Stored data:

##############################

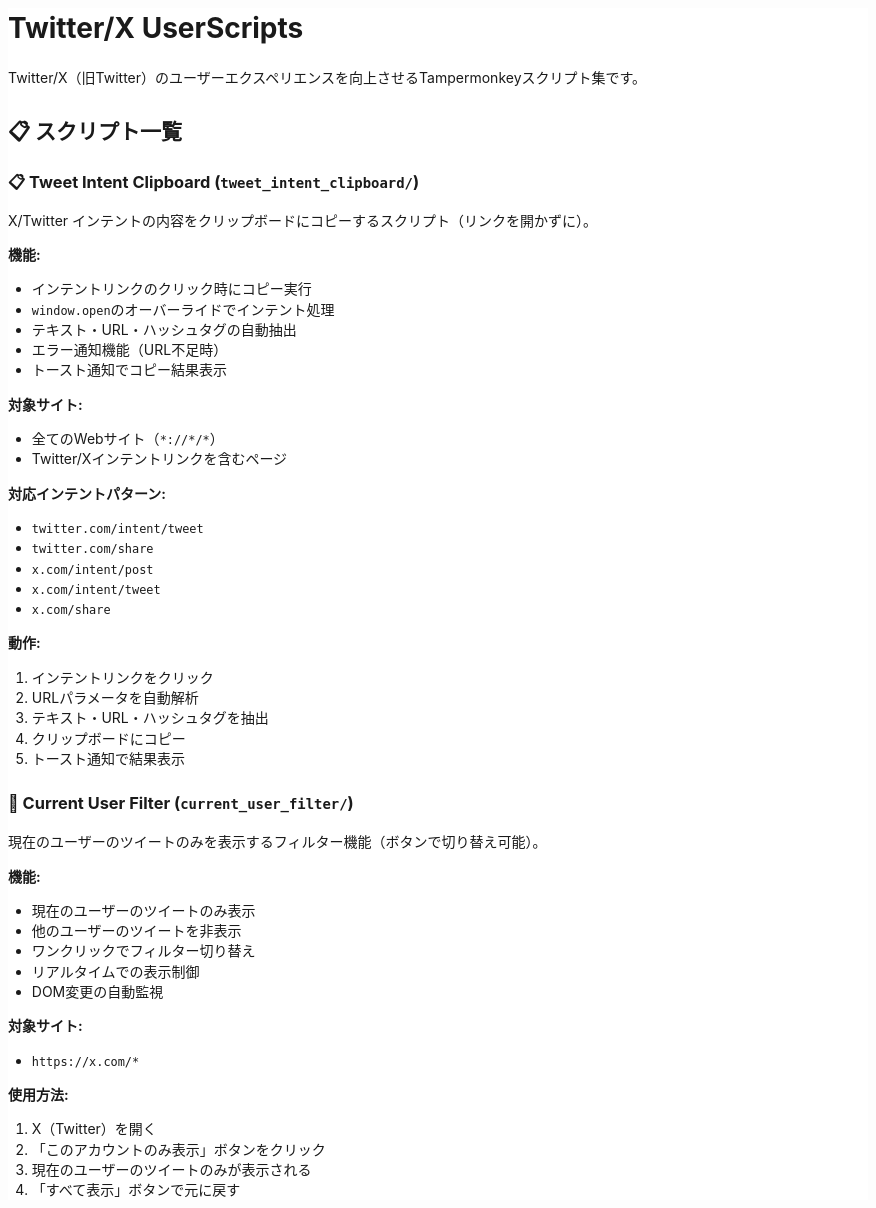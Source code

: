 # Twitter/X UserScripts

Twitter/X（旧Twitter）のユーザーエクスペリエンスを向上させるTampermonkeyスクリプト集です。

## 📋 スクリプト一覧

### 📋 Tweet Intent Clipboard (`tweet_intent_clipboard/`)
X/Twitter インテントの内容をクリップボードにコピーするスクリプト（リンクを開かずに）。

**機能:**
- インテントリンクのクリック時にコピー実行
- `window.open`のオーバーライドでインテント処理
- テキスト・URL・ハッシュタグの自動抽出
- エラー通知機能（URL不足時）
- トースト通知でコピー結果表示

**対象サイト:**
- 全てのWebサイト（`*://*/*`）
- Twitter/Xインテントリンクを含むページ

**対応インテントパターン:**
- `twitter.com/intent/tweet`
- `twitter.com/share`
- `x.com/intent/post`
- `x.com/intent/tweet`
- `x.com/share`

**動作:**
1. インテントリンクをクリック
2. URLパラメータを自動解析
3. テキスト・URL・ハッシュタグを抽出
4. クリップボードにコピー
5. トースト通知で結果表示

### 👤 Current User Filter (`current_user_filter/`)
現在のユーザーのツイートのみを表示するフィルター機能（ボタンで切り替え可能）。

**機能:**
- 現在のユーザーのツイートのみ表示
- 他のユーザーのツイートを非表示
- ワンクリックでフィルター切り替え
- リアルタイムでの表示制御
- DOM変更の自動監視

**対象サイト:**
- `https://x.com/*`

**使用方法:**
1. X（Twitter）を開く
2. 「このアカウントのみ表示」ボタンをクリック
3. 現在のユーザーのツイートのみが表示される
4. 「すべて表示」ボタンで元に戻す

##############################

> _Exercise goal_
Repeat only the lines running from the line that contains "- リアルタイムでの表示制御" through the last line above, inclusive.

> _Answer to the problem_
- リアルタイムでの表示制御
- DOM変更の自動監視

**対象サイト:**
- `https://x.com/*`

**使用方法:**
1. X（Twitter）を開く
2. 「このアカウントのみ表示」ボタンをクリック
3. 現在のユーザーのツイートのみが表示される
4. 「すべて表示」ボタンで元に戻す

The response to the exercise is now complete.